CEO Jensen Huang said demand had “gone parabolic.”
That language landed hard for memory investors. SK Hynix is one of the primary suppliers of high-bandwidth memory used in Nvidia’s AI accelerators, and the market moved quickly to price in the upside.
The company says client requests for HBM over the next three years already exceed its current production capacity.
Q1 Numbers Back Up the Bull Case
SK Hynix’s own financials have been just as striking. In Q1 2026, the company posted revenue of 52.58 trillion won and operating profit of 37.61 trillion won — a 405% jump from the same period a year earlier.

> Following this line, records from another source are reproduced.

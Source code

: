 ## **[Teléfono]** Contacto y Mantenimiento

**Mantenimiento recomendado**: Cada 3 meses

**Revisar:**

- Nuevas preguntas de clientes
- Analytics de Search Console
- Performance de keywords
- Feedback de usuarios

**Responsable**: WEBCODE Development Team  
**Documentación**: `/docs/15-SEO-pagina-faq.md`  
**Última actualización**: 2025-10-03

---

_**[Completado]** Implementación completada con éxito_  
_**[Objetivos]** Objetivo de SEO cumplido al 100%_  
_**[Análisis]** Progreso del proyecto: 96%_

The operating margin came in at 72%, driven by strong sales of HBM chips, high-capacity server DRAM modules, and enterprise SSDs.
Analyst upgrades followed quickly. UBS lifted its target price to 1.7 million won, raising its 2026 and 2027 EPS forecasts by 22% and 29% respectively. Mirae Asset Securities pushed its target to 3.2 million won, while SK Securities floated a bull case of 3 million won.
TrendForce added fuel to the fire, projecting conventional DRAM contract prices to rise 58–63% quarter-on-quarter in Q2 2026. NAND flash prices are expected to jump 70–75% in the same period.
These aren’t soft projections — they reflect a memory market where supply is genuinely tight across multiple product categories.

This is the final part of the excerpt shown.